* **Instructions to follow**
Repeat back the entries that follow, keeping every word as it is.

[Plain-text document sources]

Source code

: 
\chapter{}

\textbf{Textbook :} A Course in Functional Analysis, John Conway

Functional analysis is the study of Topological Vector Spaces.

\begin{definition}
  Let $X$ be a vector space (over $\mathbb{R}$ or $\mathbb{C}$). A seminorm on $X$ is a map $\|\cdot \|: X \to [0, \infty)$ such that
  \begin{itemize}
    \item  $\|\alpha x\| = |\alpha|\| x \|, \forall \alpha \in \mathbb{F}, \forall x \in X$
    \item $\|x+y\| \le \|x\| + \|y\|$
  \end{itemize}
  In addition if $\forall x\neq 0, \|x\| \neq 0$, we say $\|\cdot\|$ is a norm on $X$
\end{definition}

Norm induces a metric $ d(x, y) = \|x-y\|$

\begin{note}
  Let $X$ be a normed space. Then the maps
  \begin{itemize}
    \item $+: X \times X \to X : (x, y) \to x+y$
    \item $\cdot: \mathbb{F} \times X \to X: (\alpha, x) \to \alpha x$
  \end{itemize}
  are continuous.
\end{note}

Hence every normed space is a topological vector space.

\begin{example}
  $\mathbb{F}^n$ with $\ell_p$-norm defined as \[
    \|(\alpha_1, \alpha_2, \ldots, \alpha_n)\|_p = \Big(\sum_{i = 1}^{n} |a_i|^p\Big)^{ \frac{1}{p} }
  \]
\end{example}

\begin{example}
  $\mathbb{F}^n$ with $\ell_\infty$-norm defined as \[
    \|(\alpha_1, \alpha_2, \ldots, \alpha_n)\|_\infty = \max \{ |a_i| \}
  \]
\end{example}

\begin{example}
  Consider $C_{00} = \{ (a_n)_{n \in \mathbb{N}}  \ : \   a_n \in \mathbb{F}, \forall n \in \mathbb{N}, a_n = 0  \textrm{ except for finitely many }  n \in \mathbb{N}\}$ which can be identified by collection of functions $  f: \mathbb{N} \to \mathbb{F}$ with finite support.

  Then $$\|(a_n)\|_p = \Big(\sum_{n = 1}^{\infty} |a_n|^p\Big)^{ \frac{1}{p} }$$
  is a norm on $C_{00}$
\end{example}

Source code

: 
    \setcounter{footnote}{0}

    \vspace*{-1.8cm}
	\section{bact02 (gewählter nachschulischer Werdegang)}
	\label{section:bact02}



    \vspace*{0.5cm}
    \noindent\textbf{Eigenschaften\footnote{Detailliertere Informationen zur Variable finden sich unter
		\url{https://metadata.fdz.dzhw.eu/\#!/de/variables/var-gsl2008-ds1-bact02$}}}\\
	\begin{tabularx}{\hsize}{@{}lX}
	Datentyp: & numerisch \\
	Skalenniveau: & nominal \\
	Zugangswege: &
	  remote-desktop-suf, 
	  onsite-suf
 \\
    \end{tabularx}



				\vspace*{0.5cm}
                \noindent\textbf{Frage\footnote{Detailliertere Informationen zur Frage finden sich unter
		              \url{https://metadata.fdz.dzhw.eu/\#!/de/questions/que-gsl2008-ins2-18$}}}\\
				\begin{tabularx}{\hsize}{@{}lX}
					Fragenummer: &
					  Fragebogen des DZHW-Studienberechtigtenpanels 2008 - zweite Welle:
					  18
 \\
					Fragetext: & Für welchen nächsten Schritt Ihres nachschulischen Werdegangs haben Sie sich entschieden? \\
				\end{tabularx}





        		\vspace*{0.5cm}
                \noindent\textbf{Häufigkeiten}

* **Answer to this task**
Source code

: 
\chapter{}

\textbf{Textbook :} A Course in Functional Analysis, John Conway

Functional analysis is the study of Topological Vector Spaces.

\begin{definition}
  Let $X$ be a vector space (over $\mathbb{R}$ or $\mathbb{C}$). A seminorm on $X$ is a map $\|\cdot \|: X \to [0, \infty)$ such that
  \begin{itemize}
    \item  $\|\alpha x\| = |\alpha|\| x \|, \forall \alpha \in \mathbb{F}, \forall x \in X$
    \item $\|x+y\| \le \|x\| + \|y\|$
  \end{itemize}
  In addition if $\forall x\neq 0, \|x\| \neq 0$, we say $\|\cdot\|$ is a norm on $X$
\end{definition}

Norm induces a metric $ d(x, y) = \|x-y\|$

\begin{note}
  Let $X$ be a normed space. Then the maps
  \begin{itemize}
    \item $+: X \times X \to X : (x, y) \to x+y$
    \item $\cdot: \mathbb{F} \times X \to X: (\alpha, x) \to \alpha x$
  \end{itemize}
  are continuous.
\end{note}

Hence every normed space is a topological vector space.

\begin{example}
  $\mathbb{F}^n$ with $\ell_p$-norm defined as \[
    \|(\alpha_1, \alpha_2, \ldots, \alpha_n)\|_p = \Big(\sum_{i = 1}^{n} |a_i|^p\Big)^{ \frac{1}{p} }
  \]
\end{example}

\begin{example}
  $\mathbb{F}^n$ with $\ell_\infty$-norm defined as \[
    \|(\alpha_1, \alpha_2, \ldots, \alpha_n)\|_\infty = \max \{ |a_i| \}
  \]
\end{example}

\begin{example}
  Consider $C_{00} = \{ (a_n)_{n \in \mathbb{N}}  \ : \   a_n \in \mathbb{F}, \forall n \in \mathbb{N}, a_n = 0  \textrm{ except for finitely many }  n \in \mathbb{N}\}$ which can be identified by collection of functions $  f: \mathbb{N} \to \mathbb{F}$ with finite support.

  Then $$\|(a_n)\|_p = \Big(\sum_{n = 1}^{\infty} |a_n|^p\Big)^{ \frac{1}{p} }$$
  is a norm on $C_{00}$
\end{example}

Source code

: 
    \setcounter{footnote}{0}

    \vspace*{-1.8cm}
	\section{bact02 (gewählter nachschulischer Werdegang)}
	\label{section:bact02}



    \vspace*{0.5cm}
    \noindent\textbf{Eigenschaften\footnote{Detailliertere Informationen zur Variable finden sich unter
		\url{https://metadata.fdz.dzhw.eu/\#!/de/variables/var-gsl2008-ds1-bact02$}}}\\
	\begin{tabularx}{\hsize}{@{}lX}
	Datentyp: & numerisch \\
	Skalenniveau: & nominal \\
	Zugangswege: &
	  remote-desktop-suf, 
	  onsite-suf
 \\
    \end{tabularx}



				\vspace*{0.5cm}
                \noindent\textbf{Frage\footnote{Detailliertere Informationen zur Frage finden sich unter
		              \url{https://metadata.fdz.dzhw.eu/\#!/de/questions/que-gsl2008-ins2-18$}}}\\
				\begin{tabularx}{\hsize}{@{}lX}
					Fragenummer: &
					  Fragebogen des DZHW-Studienberechtigtenpanels 2008 - zweite Welle:
					  18
 \\
					Fragetext: & Für welchen nächsten Schritt Ihres nachschulischen Werdegangs haben Sie sich entschieden? \\
				\end{tabularx}





        		\vspace*{0.5cm}
                \noindent\textbf{Häufigkeiten}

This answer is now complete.